Living With Chronic Pain

Preventing Neck Pain

The human neck is flexible and strong; consider the incredible mechanics of a stick supporting a bowling ball. As a result, the neck is often vulnerable to injuries and conditions that cause pain and restrict motion. Most of us have experienced neck stiffness or pain at some time in our lives. The key is understanding when to seek medical help and learning how to prevent it. Here are some tips.

According to the Mayo Clinic, causes of neck pain include:

• Muscle strains- Overuse, such as too many hours hunched over your computer or smartphone, often triggers muscle strains. Even minor things, such as reading in bed or grinding your teeth, can strain neck muscles.

• Worn joints- Just like the other joints in your body, your neck joints tend to wear down with age. Osteoarthritis causes the cushions (cartilage) between your bones (vertebrae) to deteriorate. Your body then forms bone spurs that affect joint motion and cause pain. Long term impact from sports such as gymnastics, jogging, or horse back riding can also take their toll.

• Nerve compression- Herniated disks or bone spurs in the vertebrae of your neck can press on the nerves as they exit from the spinal cord.

• Injuries- Rear-end auto collisions often result in whiplash injury, which occurs when the head is jerked backward and then forward, straining the soft tissues of the neck. Mine started when I was thrown off my horse after the saddle broke.

• Diseases- Certain diseases, such as rheumatoid arthritis, meningitis, and cancer can cause neck pain.


Most neck pain is associated with poor posture, combined with age-related wear and tear. To help prevent neck pain, keep your head centered over your spine. Some simple changes in your daily routine may help. Consider trying to:

• Use good posture- When standing and sitting, be sure your shoulders are in a straight line over your hips and your ears are directly over your shoulders.

• Take frequent breaks- If you travel long distances or work long hours at your computer, get up, move around and stretch your neck and shoulders.

• Adjust your desk, chair and computer- The monitor should be at eye level. Knees should be slightly lower than hips. Use your chair’s armrests.

• Use a headset or speakerphone– Avoid tucking the phone between your ear and shoulder when you talk.

• Quit smoking- Smoking can put you at higher risk of developing neck pain.

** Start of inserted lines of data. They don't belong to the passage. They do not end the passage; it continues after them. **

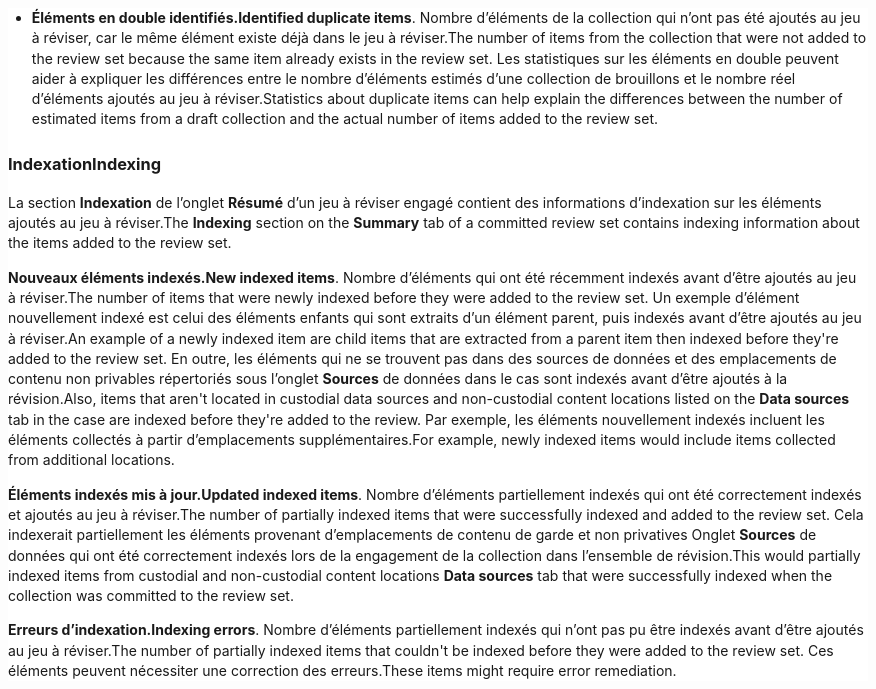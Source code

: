 - <span data-ttu-id="667f0-171">**Éléments en double identifiés.**</span><span class="sxs-lookup"><span data-stu-id="667f0-171">**Identified duplicate items**.</span></span> <span data-ttu-id="667f0-172">Nombre d’éléments de la collection qui n’ont pas été ajoutés au jeu à réviser, car le même élément existe déjà dans le jeu à réviser.</span><span class="sxs-lookup"><span data-stu-id="667f0-172">The number of items from the collection that were not added to the review set because the same item already exists in the review set.</span></span> <span data-ttu-id="667f0-173">Les statistiques sur les éléments en double peuvent aider à expliquer les différences entre le nombre d’éléments estimés d’une collection de brouillons et le nombre réel d’éléments ajoutés au jeu à réviser.</span><span class="sxs-lookup"><span data-stu-id="667f0-173">Statistics about duplicate items can help explain the differences between the number of estimated items from a draft collection and the actual number of items added to the review set.</span></span>

### <a name="indexing"></a><span data-ttu-id="667f0-174">Indexation</span><span class="sxs-lookup"><span data-stu-id="667f0-174">Indexing</span></span>

<span data-ttu-id="667f0-175">La section **Indexation** de l’onglet **Résumé** d’un jeu à réviser engagé contient des informations d’indexation sur les éléments ajoutés au jeu à réviser.</span><span class="sxs-lookup"><span data-stu-id="667f0-175">The **Indexing** section on the **Summary** tab of a committed review set contains indexing information about the items added to the review set.</span></span>

<span data-ttu-id="667f0-176">**Nouveaux éléments indexés.**</span><span class="sxs-lookup"><span data-stu-id="667f0-176">**New indexed items**.</span></span> <span data-ttu-id="667f0-177">Nombre d’éléments qui ont été récemment indexés avant d’être ajoutés au jeu à réviser.</span><span class="sxs-lookup"><span data-stu-id="667f0-177">The number of items that were newly indexed before they were added to the review set.</span></span> <span data-ttu-id="667f0-178">Un exemple d’élément nouvellement indexé est celui des éléments enfants qui sont extraits d’un élément parent, puis indexés avant d’être ajoutés au jeu à réviser.</span><span class="sxs-lookup"><span data-stu-id="667f0-178">An example of a newly indexed item are child items that are extracted from a parent item then indexed before they're added to the review set.</span></span> <span data-ttu-id="667f0-179">En outre, les éléments qui ne se trouvent pas dans des sources de données et des emplacements de contenu non privables répertoriés sous l’onglet **Sources** de données dans le cas sont indexés avant d’être ajoutés à la révision.</span><span class="sxs-lookup"><span data-stu-id="667f0-179">Also, items that aren't located in custodial data sources and non-custodial content locations listed on the **Data sources** tab in the case are indexed before they're added to the review.</span></span> <span data-ttu-id="667f0-180">Par exemple, les éléments nouvellement indexés incluent les éléments collectés à partir d’emplacements supplémentaires.</span><span class="sxs-lookup"><span data-stu-id="667f0-180">For example, newly indexed items would include items collected from additional locations.</span></span>

<span data-ttu-id="667f0-181">**Éléments indexés mis à jour.**</span><span class="sxs-lookup"><span data-stu-id="667f0-181">**Updated indexed items**.</span></span> <span data-ttu-id="667f0-182">Nombre d’éléments partiellement indexés qui ont été correctement indexés et ajoutés au jeu à réviser.</span><span class="sxs-lookup"><span data-stu-id="667f0-182">The number of partially indexed items that were successfully indexed and added to the review set.</span></span> <span data-ttu-id="667f0-183">Cela indexerait partiellement les éléments provenant d’emplacements de contenu de garde et non privatives Onglet **Sources** de données qui ont été correctement indexés lors de la engagement de la collection dans l’ensemble de révision.</span><span class="sxs-lookup"><span data-stu-id="667f0-183">This would partially indexed items from custodial and non-custodial content locations **Data sources** tab that were successfully indexed when the collection was committed to the review set.</span></span>

<span data-ttu-id="667f0-184">**Erreurs d’indexation.**</span><span class="sxs-lookup"><span data-stu-id="667f0-184">**Indexing errors**.</span></span> <span data-ttu-id="667f0-185">Nombre d’éléments partiellement indexés qui n’ont pas pu être indexés avant d’être ajoutés au jeu à réviser.</span><span class="sxs-lookup"><span data-stu-id="667f0-185">The number of partially indexed items that couldn't be indexed before they were added to the review set.</span></span> <span data-ttu-id="667f0-186">Ces éléments peuvent nécessiter une correction des erreurs.</span><span class="sxs-lookup"><span data-stu-id="667f0-186">These items might require error remediation.</span></span>
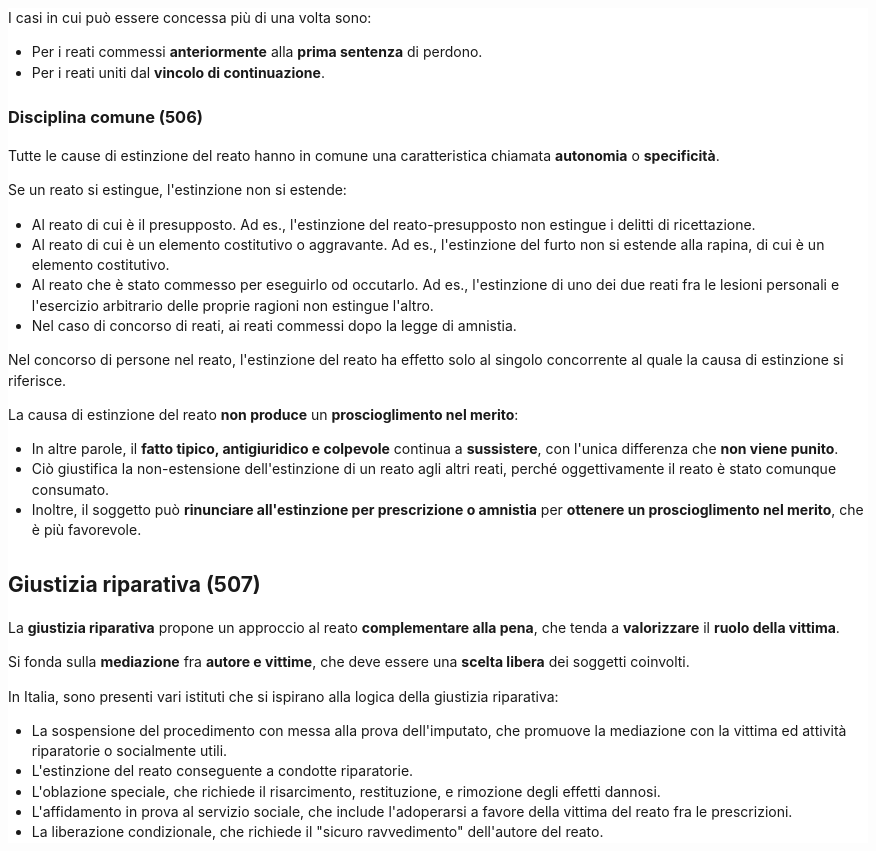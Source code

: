 I casi in cui può essere concessa più di una volta sono:

- Per i reati commessi **anteriormente** alla **prima sentenza** di perdono.
- Per i reati uniti dal **vincolo di continuazione**.

### Disciplina comune (506)

Tutte le cause di estinzione del reato hanno in comune una caratteristica chiamata **autonomia** o **specificità**.

Se un reato si estingue, l'estinzione non si estende:

- Al reato di cui è il presupposto. Ad es., l'estinzione del reato-presupposto non estingue i delitti di ricettazione.
- Al reato di cui è un elemento costitutivo o aggravante. Ad es., l'estinzione del furto non si estende alla rapina, di cui è un elemento costitutivo.
- Al reato che è stato commesso per eseguirlo od occutarlo. Ad es., l'estinzione di uno dei due reati fra le lesioni personali e l'esercizio arbitrario delle proprie ragioni non estingue l'altro.
- Nel caso di concorso di reati, ai reati commessi dopo la legge di amnistia.

Nel concorso di persone nel reato, l'estinzione del reato ha effetto solo al singolo concorrente al quale la causa di estinzione si riferisce.

La causa di estinzione del reato **non produce** un **proscioglimento nel merito**:

- In altre parole, il **fatto tipico, antigiuridico e colpevole** continua a **sussistere**, con l'unica differenza che **non viene punito**.
- Ciò giustifica la non-estensione dell'estinzione di un reato agli altri reati, perché oggettivamente il reato è stato comunque consumato.
- Inoltre, il soggetto può **rinunciare all'estinzione per prescrizione o amnistia** per **ottenere un proscioglimento nel merito**, che è più favorevole.

## Giustizia riparativa (507)

La **giustizia riparativa** propone un approccio al reato **complementare alla pena**, che tenda a **valorizzare** il **ruolo della vittima**.

Si fonda sulla **mediazione** fra **autore e vittime**, che deve essere una **scelta libera** dei soggetti coinvolti.

In Italia, sono presenti vari istituti che si ispirano alla logica della giustizia riparativa:

- La sospensione del procedimento con messa alla prova dell'imputato, che promuove la mediazione con la vittima ed attività riparatorie o socialmente utili.
- L'estinzione del reato conseguente a condotte riparatorie.
- L'oblazione speciale, che richiede il risarcimento, restituzione, e rimozione degli effetti dannosi.
- L'affidamento in prova al servizio sociale, che include l'adoperarsi a favore della vittima del reato fra le prescrizioni.
- La liberazione condizionale, che richiede il "sicuro ravvedimento" dell'autore del reato.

• Keep the loads light- Avoid carrying heavy bags with straps over your shoulder. The weight can strain your neck.

• Be careful- Be mindful of activities that stress the neck while exercising. This can put pressure on it in ways that contribute to early wear and tear. Pilates for example, encourages flexing the neck and putting chin to chest in order to better engage core muscles. This can be problematic for those of us with underlying neck issues.

• Sleep in a good position- Your head and neck should be aligned with your body. Use a small pillow under your neck. Try sleeping on your back with your thighs elevated on pillows, which will flatten your spinal muscles.

What is the best sleeping position for neck pain?

According to Harvard University, the best positions for preventing neck pain are on your side or back. If you sleep on your back, choose a rounded pillow to support the natural curve of your neck, with a flatter pillow cushioning your head. This can be achieved by tucking a small neck roll into the pillowcase of a flatter, softer pillow, or by using a special pillow that has a built-in neck support with an indentation for the head to rest in.

back sleeping

But use caution, because these pillows are generically sized, they may not fit everyone’s body and can end up increasing the very pain they were meant to diminish. Here are some additional tips for side and back sleepers:

1. Try using a feather pillow, which easily conforms to the shape of the neck. Feather pillows will collapse over time, however, and should be replaced every year or so.

2. Another option is a traditionally shaped pillow with “memory foam” that conforms to the contour of your head and neck. Manufacturers of memory-foam pillows claim they help foster proper spinal alignment.

3. Avoid using too high or stiff a pillow, which keeps the neck flexed overnight and can result in morning pain and stiffness.

4. If you sleep on your side, keep your spine straight by using a pillow that is higher under your neck than your head.

neck position side
Image courtesy of:

5. When traveling by plane, train, or car, or even just reclining to watch TV, a horseshoe-shaped pillow can support your neck and prevent your head from dropping to one side if you doze. If the pillow is too large behind the neck, however, it will force your head forward.

6. Stomach sleepers are tough on the spine because the back is arched and the neck is turned to the side. Try sleeping on your back or side.

Most of us have established preferred sleeping positions early in life which can be tough to change. We often fall asleep in one position but rarely find ourselves there in the morning. Still, it’s worth trying to start the night sleeping on your back or side in a well-supported, healthy position and hope you’re there the next day.

The key is to find ways that work for you. Even small changes can help maintain a healthy, pain free neck.